Your approach to this case somewhat contradicts with all you have written
up to now about need for total necrotic tissues removal and achieving a
"perfect" seal ? - Valeri
What is written in the scriptures of endodontic literature isn't the word
of God (aka Gary Carr if one is a TDOr). :):):):):)
.....cmon Valeri let's get real. a coronally blocked out pulp chamber with
a stuffed Cavit base then restored over with Gerstore? Do you really think
any minuscule crap left in this coronal portion blocked out miles
away from the periodontium ever has a chance to see the light of day on
this 90 year old woman? - Terry
If by some miracle a significant bacterial titer percolates through the Cavit
and through the coronal Geristore margin: where is it going? ....into the root
PDL with the coronal Geristore margin being supragingival?

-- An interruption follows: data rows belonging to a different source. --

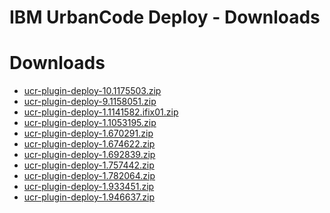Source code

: 
IBM UrbanCode Deploy - Downloads
=======================

# Downloads

- [ucr-plugin-deploy-10.1175503.zip](https://github.com/UrbanCode/IBM-UCR-PLUGINS/blob/main/files/ucr-plugin-deploy/ucr-plugin-deploy-10.1175503.zip)
- [ucr-plugin-deploy-9.1158051.zip](https://github.com/UrbanCode/IBM-UCR-PLUGINS/blob/main/files/ucr-plugin-deploy/ucr-plugin-deploy-9.1158051.zip)
- [ucr-plugin-deploy-1.1141582.ifix01.zip](https://github.com/UrbanCode/IBM-UCR-PLUGINS/blob/main/files/ucr-plugin-deploy/ucr-plugin-deploy-1.1141582.ifix01.zip)
- [ucr-plugin-deploy-1.1053195.zip](https://github.com/UrbanCode/IBM-UCR-PLUGINS/blob/main/files/ucr-plugin-deploy/ucr-plugin-deploy-1.1053195.zip)
- [ucr-plugin-deploy-1.670291.zip](https://github.com/UrbanCode/IBM-UCR-PLUGINS/blob/main/files/ucr-plugin-deploy/ucr-plugin-deploy-1.670291.zip)
- [ucr-plugin-deploy-1.674622.zip](https://github.com/UrbanCode/IBM-UCR-PLUGINS/blob/main/files/ucr-plugin-deploy/ucr-plugin-deploy-1.674622.zip)
- [ucr-plugin-deploy-1.692839.zip](https://github.com/UrbanCode/IBM-UCR-PLUGINS/blob/main/files/ucr-plugin-deploy/ucr-plugin-deploy-1.692839.zip)
- [ucr-plugin-deploy-1.757442.zip](https://github.com/UrbanCode/IBM-UCR-PLUGINS/blob/main/files/ucr-plugin-deploy/ucr-plugin-deploy-1.757442.zip)
- [ucr-plugin-deploy-1.782064.zip](https://github.com/UrbanCode/IBM-UCR-PLUGINS/blob/main/files/ucr-plugin-deploy/ucr-plugin-deploy-1.782064.zip)
- [ucr-plugin-deploy-1.933451.zip](https://github.com/UrbanCode/IBM-UCR-PLUGINS/blob/main/files/ucr-plugin-deploy/ucr-plugin-deploy-1.933451.zip)
- [ucr-plugin-deploy-1.946637.zip](https://github.com/UrbanCode/IBM-UCR-PLUGINS/blob/main/files/ucr-plugin-deploy/ucr-plugin-deploy-1.946637.zip)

Shouldn't I be a lot more worried about the quality of the Geristore seal that
is subgingival preventing coronoapical leakage than the irrelevant entombed pulp
chamber space that would have required significant effort and additional removal
of coronal tooth structure? Every treatment requires a balance of risks and
rewards. You cannot adequately clean and fill a blind sac unless there is patency
to assure clearing and debris removal; that is why short-filled blocked endo is so
crappy. Just look at the distance a pulp chamber pathogen would have to travel;
i.e. through the Cavit and across a very long space of filled Geristore already
having externally worrisome margins mesially, distall, and gingivally. Can one
really common sensically concern themselves with preventing something that requires
additional tooth weakening effort in order to prevent something that is such
a nonissue? The pulp chamber debris might cause some slight tooth discoloration
over time, but at age 90 with this tooth not showing as she smiles, do you think
she really cares?
We really need to think these things out and make sure what we do has a reason
other than esoteric theoretical endodontic scripture extrapolation. There are
exceptions to every rule and rules were meant to be broken and creatively
reworked to fit unique presentations.
If this case fails it will be because of the mesial, distal, and gingival Geristore
margins and not because of the pulp chamber space. I would bet the bank on that - Terry.